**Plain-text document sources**

________________________

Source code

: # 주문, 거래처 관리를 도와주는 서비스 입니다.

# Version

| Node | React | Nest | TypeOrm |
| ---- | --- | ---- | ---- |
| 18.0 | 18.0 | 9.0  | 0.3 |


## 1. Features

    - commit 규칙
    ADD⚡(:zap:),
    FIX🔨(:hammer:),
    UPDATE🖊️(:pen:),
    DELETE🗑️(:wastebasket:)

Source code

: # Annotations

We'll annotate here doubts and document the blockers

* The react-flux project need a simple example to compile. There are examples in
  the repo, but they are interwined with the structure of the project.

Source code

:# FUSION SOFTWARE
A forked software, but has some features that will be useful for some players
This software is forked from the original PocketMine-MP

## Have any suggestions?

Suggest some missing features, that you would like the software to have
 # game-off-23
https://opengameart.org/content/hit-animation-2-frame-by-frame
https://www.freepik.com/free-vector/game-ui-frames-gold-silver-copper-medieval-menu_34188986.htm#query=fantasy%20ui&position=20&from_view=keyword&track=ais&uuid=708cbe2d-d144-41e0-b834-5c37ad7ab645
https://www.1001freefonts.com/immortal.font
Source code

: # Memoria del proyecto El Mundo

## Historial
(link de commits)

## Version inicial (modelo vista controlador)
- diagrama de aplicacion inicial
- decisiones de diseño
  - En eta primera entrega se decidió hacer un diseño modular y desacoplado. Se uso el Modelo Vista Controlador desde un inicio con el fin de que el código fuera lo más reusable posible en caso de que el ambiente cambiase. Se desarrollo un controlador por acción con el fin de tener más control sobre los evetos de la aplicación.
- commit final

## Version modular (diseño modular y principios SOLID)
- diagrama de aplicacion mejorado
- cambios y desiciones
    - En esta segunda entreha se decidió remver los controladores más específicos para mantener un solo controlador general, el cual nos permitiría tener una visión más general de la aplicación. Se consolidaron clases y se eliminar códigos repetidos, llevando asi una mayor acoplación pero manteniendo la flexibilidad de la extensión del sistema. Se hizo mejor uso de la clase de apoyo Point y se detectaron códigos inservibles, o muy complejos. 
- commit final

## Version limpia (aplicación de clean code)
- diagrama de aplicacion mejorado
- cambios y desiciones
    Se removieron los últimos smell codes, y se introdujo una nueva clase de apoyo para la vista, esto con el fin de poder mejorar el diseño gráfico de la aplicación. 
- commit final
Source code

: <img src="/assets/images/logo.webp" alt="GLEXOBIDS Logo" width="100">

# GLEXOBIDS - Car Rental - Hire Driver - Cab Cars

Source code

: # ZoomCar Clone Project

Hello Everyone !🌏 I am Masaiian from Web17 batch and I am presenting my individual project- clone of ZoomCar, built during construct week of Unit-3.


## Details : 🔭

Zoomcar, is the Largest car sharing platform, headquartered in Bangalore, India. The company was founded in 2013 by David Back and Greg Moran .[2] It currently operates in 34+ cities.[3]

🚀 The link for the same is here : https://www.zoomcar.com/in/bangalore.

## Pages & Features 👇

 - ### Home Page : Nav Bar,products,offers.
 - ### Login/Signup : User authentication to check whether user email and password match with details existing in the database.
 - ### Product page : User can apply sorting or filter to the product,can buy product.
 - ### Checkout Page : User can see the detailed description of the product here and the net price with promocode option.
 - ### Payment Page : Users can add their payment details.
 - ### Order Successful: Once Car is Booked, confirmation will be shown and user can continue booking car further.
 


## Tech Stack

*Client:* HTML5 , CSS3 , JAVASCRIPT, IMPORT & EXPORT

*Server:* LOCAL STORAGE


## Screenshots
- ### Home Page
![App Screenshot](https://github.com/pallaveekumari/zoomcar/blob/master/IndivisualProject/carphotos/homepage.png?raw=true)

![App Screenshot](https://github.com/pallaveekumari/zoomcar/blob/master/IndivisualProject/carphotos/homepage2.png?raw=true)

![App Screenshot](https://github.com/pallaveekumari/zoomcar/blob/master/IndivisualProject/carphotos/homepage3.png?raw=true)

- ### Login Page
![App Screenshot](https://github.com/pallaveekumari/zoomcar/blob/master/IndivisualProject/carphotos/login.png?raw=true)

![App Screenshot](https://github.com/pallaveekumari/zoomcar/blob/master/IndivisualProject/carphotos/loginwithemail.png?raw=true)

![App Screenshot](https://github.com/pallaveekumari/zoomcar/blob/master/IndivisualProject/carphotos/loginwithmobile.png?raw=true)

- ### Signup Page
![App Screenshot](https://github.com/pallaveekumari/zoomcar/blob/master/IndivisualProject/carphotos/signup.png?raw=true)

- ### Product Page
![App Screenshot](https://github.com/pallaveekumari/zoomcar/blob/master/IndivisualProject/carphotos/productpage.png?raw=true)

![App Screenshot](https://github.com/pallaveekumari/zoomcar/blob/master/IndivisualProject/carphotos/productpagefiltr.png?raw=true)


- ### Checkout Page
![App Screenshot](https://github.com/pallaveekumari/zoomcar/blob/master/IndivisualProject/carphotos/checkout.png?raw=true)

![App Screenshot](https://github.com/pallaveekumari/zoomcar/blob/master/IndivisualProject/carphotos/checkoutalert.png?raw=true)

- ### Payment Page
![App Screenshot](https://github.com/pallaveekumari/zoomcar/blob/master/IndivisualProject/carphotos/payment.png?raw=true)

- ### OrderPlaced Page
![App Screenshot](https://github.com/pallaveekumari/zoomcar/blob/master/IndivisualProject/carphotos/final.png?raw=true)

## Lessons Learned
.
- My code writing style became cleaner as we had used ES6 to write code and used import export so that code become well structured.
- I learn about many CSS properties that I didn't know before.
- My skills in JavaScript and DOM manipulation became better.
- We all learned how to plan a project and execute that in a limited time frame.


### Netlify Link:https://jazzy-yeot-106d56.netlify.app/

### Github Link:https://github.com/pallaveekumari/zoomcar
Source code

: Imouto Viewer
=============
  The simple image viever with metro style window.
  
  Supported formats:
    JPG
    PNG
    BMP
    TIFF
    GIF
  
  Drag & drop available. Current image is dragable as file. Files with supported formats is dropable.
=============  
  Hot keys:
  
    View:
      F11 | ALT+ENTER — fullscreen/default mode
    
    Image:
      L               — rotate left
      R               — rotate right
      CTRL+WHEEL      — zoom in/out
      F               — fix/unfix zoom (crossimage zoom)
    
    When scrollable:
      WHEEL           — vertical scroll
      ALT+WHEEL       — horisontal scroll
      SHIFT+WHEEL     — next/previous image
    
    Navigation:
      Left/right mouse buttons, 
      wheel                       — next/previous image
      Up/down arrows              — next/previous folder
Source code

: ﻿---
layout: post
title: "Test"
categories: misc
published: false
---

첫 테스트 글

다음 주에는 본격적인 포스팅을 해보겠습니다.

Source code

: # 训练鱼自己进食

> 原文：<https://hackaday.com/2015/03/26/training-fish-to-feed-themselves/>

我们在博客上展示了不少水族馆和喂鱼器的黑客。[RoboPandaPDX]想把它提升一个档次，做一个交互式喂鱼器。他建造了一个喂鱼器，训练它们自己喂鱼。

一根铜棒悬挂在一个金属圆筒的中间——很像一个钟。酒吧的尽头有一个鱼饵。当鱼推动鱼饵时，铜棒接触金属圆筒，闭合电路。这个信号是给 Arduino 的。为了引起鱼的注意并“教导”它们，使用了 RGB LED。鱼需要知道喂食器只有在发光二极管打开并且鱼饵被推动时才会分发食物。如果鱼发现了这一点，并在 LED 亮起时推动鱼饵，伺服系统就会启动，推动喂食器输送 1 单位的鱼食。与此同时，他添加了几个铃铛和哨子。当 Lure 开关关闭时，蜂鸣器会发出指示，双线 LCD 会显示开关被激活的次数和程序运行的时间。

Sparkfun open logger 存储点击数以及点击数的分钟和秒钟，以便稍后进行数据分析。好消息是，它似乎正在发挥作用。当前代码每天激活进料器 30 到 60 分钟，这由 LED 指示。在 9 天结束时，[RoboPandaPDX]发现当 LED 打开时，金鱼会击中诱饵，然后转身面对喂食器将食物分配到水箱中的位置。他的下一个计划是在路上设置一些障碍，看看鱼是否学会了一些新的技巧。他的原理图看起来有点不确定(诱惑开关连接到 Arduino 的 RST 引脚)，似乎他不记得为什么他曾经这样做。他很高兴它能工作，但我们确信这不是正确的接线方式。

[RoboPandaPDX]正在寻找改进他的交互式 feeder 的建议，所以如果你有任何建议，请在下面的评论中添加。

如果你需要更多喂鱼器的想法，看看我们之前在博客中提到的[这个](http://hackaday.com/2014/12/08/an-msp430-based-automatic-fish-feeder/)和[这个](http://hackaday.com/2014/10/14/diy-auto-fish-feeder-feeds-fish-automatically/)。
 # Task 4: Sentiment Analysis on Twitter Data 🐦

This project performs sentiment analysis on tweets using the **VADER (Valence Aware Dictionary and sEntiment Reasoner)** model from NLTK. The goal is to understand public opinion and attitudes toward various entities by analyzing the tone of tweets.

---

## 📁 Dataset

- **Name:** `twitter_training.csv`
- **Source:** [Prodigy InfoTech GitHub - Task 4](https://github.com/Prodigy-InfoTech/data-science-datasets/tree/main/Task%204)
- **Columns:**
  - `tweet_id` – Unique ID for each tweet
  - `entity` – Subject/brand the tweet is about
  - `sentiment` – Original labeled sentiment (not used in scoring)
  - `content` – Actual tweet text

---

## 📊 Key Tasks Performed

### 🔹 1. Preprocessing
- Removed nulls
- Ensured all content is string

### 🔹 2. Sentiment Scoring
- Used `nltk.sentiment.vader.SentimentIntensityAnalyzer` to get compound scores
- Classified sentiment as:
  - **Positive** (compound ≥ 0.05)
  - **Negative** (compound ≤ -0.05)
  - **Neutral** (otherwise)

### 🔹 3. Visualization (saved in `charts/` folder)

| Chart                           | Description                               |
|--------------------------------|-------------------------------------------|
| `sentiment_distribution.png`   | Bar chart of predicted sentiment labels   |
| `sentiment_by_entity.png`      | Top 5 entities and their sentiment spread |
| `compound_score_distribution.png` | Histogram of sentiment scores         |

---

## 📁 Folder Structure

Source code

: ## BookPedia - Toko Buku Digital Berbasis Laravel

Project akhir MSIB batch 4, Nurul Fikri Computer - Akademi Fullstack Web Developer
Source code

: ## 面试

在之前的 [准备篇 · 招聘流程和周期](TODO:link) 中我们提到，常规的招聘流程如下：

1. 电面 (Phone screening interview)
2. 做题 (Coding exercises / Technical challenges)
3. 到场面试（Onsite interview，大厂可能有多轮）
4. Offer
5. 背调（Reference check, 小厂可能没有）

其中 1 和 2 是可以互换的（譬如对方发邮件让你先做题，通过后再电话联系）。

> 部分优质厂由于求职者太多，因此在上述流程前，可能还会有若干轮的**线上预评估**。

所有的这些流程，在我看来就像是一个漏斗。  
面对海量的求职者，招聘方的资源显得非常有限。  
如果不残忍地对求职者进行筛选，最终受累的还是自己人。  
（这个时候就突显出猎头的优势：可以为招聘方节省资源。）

________________________

**Exercise aim**
Copy exactly the lines from the top of the entries through the line with "https://opengameart.org/content/hit-animation-2-frame-by-frame" in it, please, keeping both ends and adding nothing.

**Result of the exercise**
Source code

: # 주문, 거래처 관리를 도와주는 서비스 입니다.

# Version

| Node | React | Nest | TypeOrm |
| ---- | --- | ---- | ---- |
| 18.0 | 18.0 | 9.0  | 0.3 |


## 1. Features

    - commit 규칙
    ADD⚡(:zap:),
    FIX🔨(:hammer:),
    UPDATE🖊️(:pen:),
    DELETE🗑️(:wastebasket:)

Source code

: # Annotations

We'll annotate here doubts and document the blockers

* The react-flux project need a simple example to compile. There are examples in
  the repo, but they are interwined with the structure of the project.

Source code

:# FUSION SOFTWARE
A forked software, but has some features that will be useful for some players
This software is forked from the original PocketMine-MP

## Have any suggestions?

Suggest some missing features, that you would like the software to have
 # game-off-23
https://opengameart.org/content/hit-animation-2-frame-by-frame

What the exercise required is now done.